Youth Depression Alleviation: Augmentation with Anti-inflammatory Agent (YoDA-A)

Brief Summary

This study is 12-week acute treatment trial for moderate to severe major depressive disorder (MDD). It is designed to establish whether the use of (i) rosuvastatin or (ii) aspirin, reduces symptom severity and prevents recurrence of depression in young people. In this 3-arm controlled design, add-on therapy to treatment as usual (TAU) with rosuvastatin or aspirin will be compared to placebo. Aims Using a randomised placebo controlled trial, we aim to assess in individuals presenting to specialised early intervention centres with moderate to severe major depression if: 1. 12 weeks treatment with either 10 mg rosuvastatin or 100 mg aspirin treatment reduces severity of depression compared to individuals taking treatment as usual: Primary aim. 2. 12 weeks with either 10 mg rosuvastatin or 100 mg aspirin treatment will improve self-reported symptom burden, quality of life, overall functioning and clinical impression and reduce symptoms of anxiety. 3. There are continued benefits following cessation of trial treatment assessed at 6 months following baseline. 4. whether 12-weeks treatment with 10 mg rosuvastatin or 100 mg aspirin reduces serum markers of inflammation, and 5. whether the reduction in inflammatory and oxidative markers correlates with change in depressive symptomatology Primary Hypothesis 1. 12-weeks of adjunctive rosuvastatin or aspirin treatment will be superior to placebo for reducing symptoms of depression using the Montgomery-Asberg Depression Rating Scale (MADRS). Analysis of rosuvastatin compared with placebo will be conducted separately to aspirin compared with placebo. Changes in MADRS scores in each medication individually are the primary outcomes. Predictors of outcome The study will also aim to explore predictors and moderators of treatment response. Predictors are variables present before treatment that influence a person's response to treatment, regardless of the type of treatment received; whereas moderators differentially predict response to the different treatments. We will explore questions such as whether young people with comorbid substance abuse and borderline personality disorder traits are less likely to respond to treatment overall and less likely to respond to one treatment compared to the other. We will also examine whether baseline cognitive factors predict response to the trial medication.

Conditions

Condition Codes

Intervention Code

Inclusion Criteria

  • - aged of 15 to 25 years inclusive - have a diagnosis of current Major Depressive Disorder (MDD) using Structured Clinical Interview for DSM-IV Axis I Disorders (SCID) - a score on the Montgomery-Asberg Depression Rating Scale of >/=20 - ability to give informed consent and comply with study procedures - female participants are required to use effective contraception if sexually active - established fluency in English - if currently on treatment, that treatment (either pharmacological or psychosocial) needs to be stable treatment for at least two weeks prior to enrolment

Study Type

  • Interventional

Ethics Approval

Study Protocol: Available
Data Dictionary: Not Available

Will individual participant data (IPD) for this trial be available?

yes

What data in particular will be shared?

All of the individual trial-related participant data collected during the trial, after de-identification.
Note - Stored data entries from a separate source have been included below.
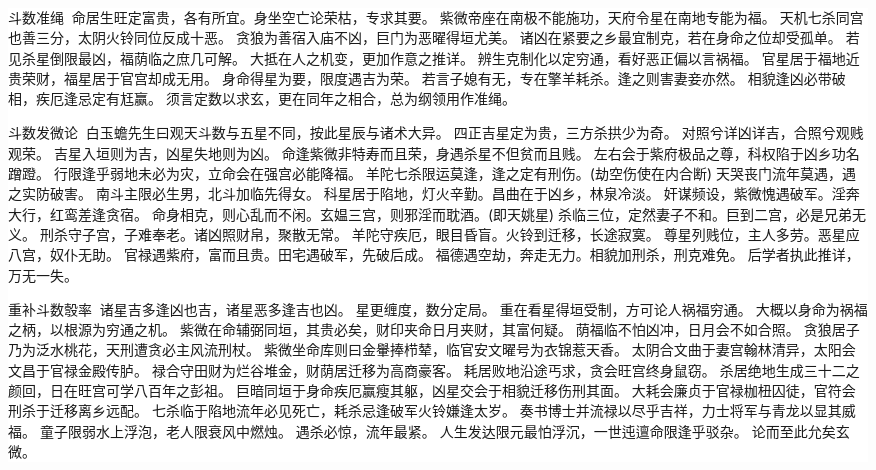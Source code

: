 斗数准绳 ​
命居生旺定富贵，各有所宜。身坐空亡论荣枯，专求其要。
紫微帝座在南极不能施功，天府令星在南地专能为福。
天机七杀同宫也善三分，太阴火铃同位反成十恶。
贪狼为善宿入庙不凶，巨门为恶曜得垣尤美。
诸凶在紧要之乡最宜制克，若在身命之位却受孤单。
若见杀星倒限最凶，福荫临之庶几可解。
大抵在人之机变，更加作意之推详。
辨生克制化以定穷通，看好恶正偏以言祸福。
官星居于福地近贵荣财，福星居于官宫却成无用。
身命得星为要，限度遇吉为荣。
若言子媳有无，专在擎羊耗杀。逢之则害妻妾亦然。
相貌逢凶必带破相，疾厄逢忌定有尪赢。
须言定数以求玄，更在同年之相合，总为纲领用作准绳。

斗数发微论 ​
白玉蟾先生曰观天斗数与五星不同，按此星辰与诸术大异。
四正吉星定为贵，三方杀拱少为奇。
对照兮详凶详吉，合照兮观贱观荣。
吉星入垣则为吉，凶星失地则为凶。
命逢紫微非特寿而且荣，身遇杀星不但贫而且贱。
左右会于紫府极品之尊，科权陷于凶乡功名蹭蹬。
行限逢乎弱地未必为灾，立命会在强宫必能降福。
羊陀七杀限运莫逢，逢之定有刑伤。(劫空伤使在内合断)
天哭丧门流年莫遇，遇之实防破害。
南斗主限必生男，北斗加临先得女。
科星居于陷地，灯火辛勤。昌曲在于凶乡，林泉冷淡。
奸谋频设，紫微愧遇破军。淫奔大行，红鸾差逢贪宿。
命身相克，则心乱而不闲。玄媪三宫，则邪淫而耽酒。(即天姚星)
杀临三位，定然妻子不和。巨到二宫，必是兄弟无义。
刑杀守子宫，子难奉老。诸凶照财帛，聚散无常。
羊陀守疾厄，眼目昏盲。火铃到迁移，长途寂寞。
尊星列贱位，主人多劳。恶星应八宫，奴仆无助。
官禄遇紫府，富而且贵。田宅遇破军，先破后成。
福德遇空劫，奔走无力。相貌加刑杀，刑克难免。
后学者执此推详，万无一失。

重补斗数彀率 ​
诸星吉多逢凶也吉，诸星恶多逢吉也凶。
星更缠度，数分定局。
重在看星得垣受制，方可论人祸福穷通。
大概以身命为祸福之柄，以根源为穷通之机。
紫微在命辅弼同垣，其贵必矣，财印夹命日月夹财，其富何疑。
荫福临不怕凶冲，日月会不如合照。
贪狼居子乃为泛水桃花，天刑遭贪必主风流刑杖。
紫微坐命库则曰金轝捧栉辇，临官安文曜号为衣锦惹天香。
太阴合文曲于妻宫翰林清异，太阳会文昌于官禄金殿传胪。
禄合守田财为烂谷堆金，财荫居迁移为高商豪客。
耗居败地沿途丐求，贪会旺宫终身鼠窃。
杀居绝地生成三十二之颜回，日在旺宫可学八百年之彭祖。
巨暗同垣于身命疾厄赢瘦其躯，凶星交会于相貌迁移伤刑其面。
大耗会廉贞于官禄枷杻囚徒，官符会刑杀于迁移离乡远配。
七杀临于陷地流年必见死亡，耗杀忌逢破军火铃嫌逢太岁。
奏书博士并流禄以尽乎吉祥，力士将军与青龙以显其威福。
童子限弱水上浮泡，老人限衰风中燃烛。
遇杀必惊，流年最紧。
人生发达限元最怕浮沉，一世迍邅命限逢乎驳杂。
论而至此允矣玄微。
When will data be available?

Data will be available immediately and for an indefinite time.

Available to whom?

Data will potentially be available to researchers from not-for profit organisations, commercial organisations or other based in any location. All data requests will be considered by the data custodian and the primary sponsor on a case-by-case basis. Requests must include a methodologically sound proposal. Specific conditions of use may apply and will be specified in a data sharing agreement (or similar) that the requester must agree to before access is granted. For further information, see Orygen data sharing policy (upon request).

Available for what types of analyses?

To any type of analyses. Assessed on a case-by-case basis.